Since retirement plans form a key component of many estate plans, you might be interested in changes resulting from recent legislation. President Obama recently signed the Small Business Jobs Act of 2010, legislation that includes tax breaks for people saving for retirement.
Among other tax law changes, the Act creates new choices for anyone contributing to an employer-sponsored retirement plan. For example, if your 401(k), 403(b), or 457(b) plan allows you to make Roth contributions, you can roll your old deferrals (but not your employer’s contributions) into your Roth account. (The beauty of a Roth plan is that you won’t be taxed when you make withdrawals.)
Those rollovers will be taxable like Roth IRA conversions, and unless you elect otherwise, amounts rolled over in 2010 can be included in your 2011 and 2012 income. That way you can stretch the tax implications over two years, not just one, which could make converting to a Roth plan more attractive.
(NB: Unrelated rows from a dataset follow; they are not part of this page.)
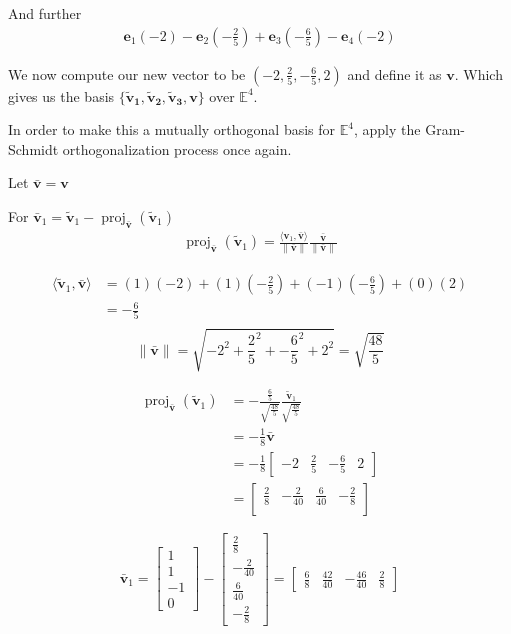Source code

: \documentclass{tufte-book}
\DeclareMathOperator{\proj}{proj}
\newcommand{\vct}{\mathbf}
\newcommand{\dprod}[2]{\langle #1, #2 \rangle}
\theoremstyle{mytheoremstyle}
\theoremstyle{mylemstyle}
\theoremstyle{mydefstyle}
\begin{document}
And further
\begin{align*}
\vct{e}_1(-2) - \vct{e}_2(-\frac{2}{5}) + \vct{e}_3(-\frac{6}{5}) - \vct{e}_4(-2)
\end{align*}

We now compute our new vector to be $(-2, \frac{2}{5}, -\frac{6}{5}, 2)$ and define it as $\vct{v}$.  Which gives us the basis $\{\vct{\tilde{v}_1},\vct{\tilde{v}_2},\vct{\tilde{v}_3}, \vct{v}\}$ over $\mathbb{E}^4$.

In order to make this a mutually orthogonal basis for $\mathbb{E}^4$, apply the Gram-Schmidt orthogonalization process once again.

Let $ \vct{\bar{v}} = \vct{v}$

For $\vct{\bar{v}}_1 = \vct{\tilde{v}}_1 - \proj_{\vct{\bar{v}}}(\vct{\tilde{v}}_1)$
\begin{align*}
\proj_{\vct{\bar{v}}}(\vct{\tilde{v}}_1) = \frac{\dprod{\vct{v}_1}{\vct{\bar{v}}}}{\|\vct{\bar{v}}\|}\frac{\vct{\bar{v}}}{\|\vct{\bar{v}}\|}
\end{align*}

\begin{align*}
\dprod{\vct{\tilde{v}}_1}{\vct{\bar{v}}} &= (1)(-2) + (1)(-\frac{2}{5}) + (-1)(-\frac{6}{5}) +(0)(2)\\
&=-\frac{6}{5} \\
\end{align*}
\[
\|\vct{\bar{v}}\| = \sqrt{-2^2 + \frac{2}{5}^2 + -\frac{6}{5}^2 + 2^2}
= \sqrt{\frac{48}{5}}
\]


\begin{align*}
\proj_{\vct{\bar{v}}}(\vct{\tilde{v}}_1) &= -\frac{\frac{6}{5}}{\sqrt{\frac{48}{5}}}\frac{\vct{\tilde{v}}_1}{\sqrt{\frac{48}{5}}}\\
&= -\frac{1}{8}\vct{\bar{v}}\\
&= -\frac{1}{8}
\begin{bmatrix}
-2 & \frac{2}{5} & -\frac{6}{5} & 2
\end{bmatrix}\\
&= \begin{bmatrix}
\frac{2}{8} & -\frac{2}{40} & \frac{6}{40} & -\frac{2}{8} \\
\end{bmatrix}
\end{align*}

\[
\vct{\bar{v}}_1 = 
\begin{bmatrix}
1 \\
1 \\
-1 \\ 
0
\end{bmatrix} -
\begin{bmatrix}
\frac{2}{8} \\
-\frac{2}{40} \\ 
\frac{6}{40} \\
-\frac{2}{8}
\end{bmatrix}
=
\begin{bmatrix}
\frac{6}{8} & \frac{42}{40} &-\frac{46}{40} & \frac{2}{8}
\end{bmatrix}
\]
\end{document}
Also, if you run your own business and pay for your own health insurance, the Act lets you deduct premiums for yourself, your spouse, and your dependents directly on Schedule C, which cuts self-employment tax as well as regular income tax. The rule is effective for 2010 only, but it could be extended.
Eventually some assets in your retirement plan may become part of your estate. Start planning now to make sure you not only have a better retirement, but also maximize the assets you pass on to your beneficiaries.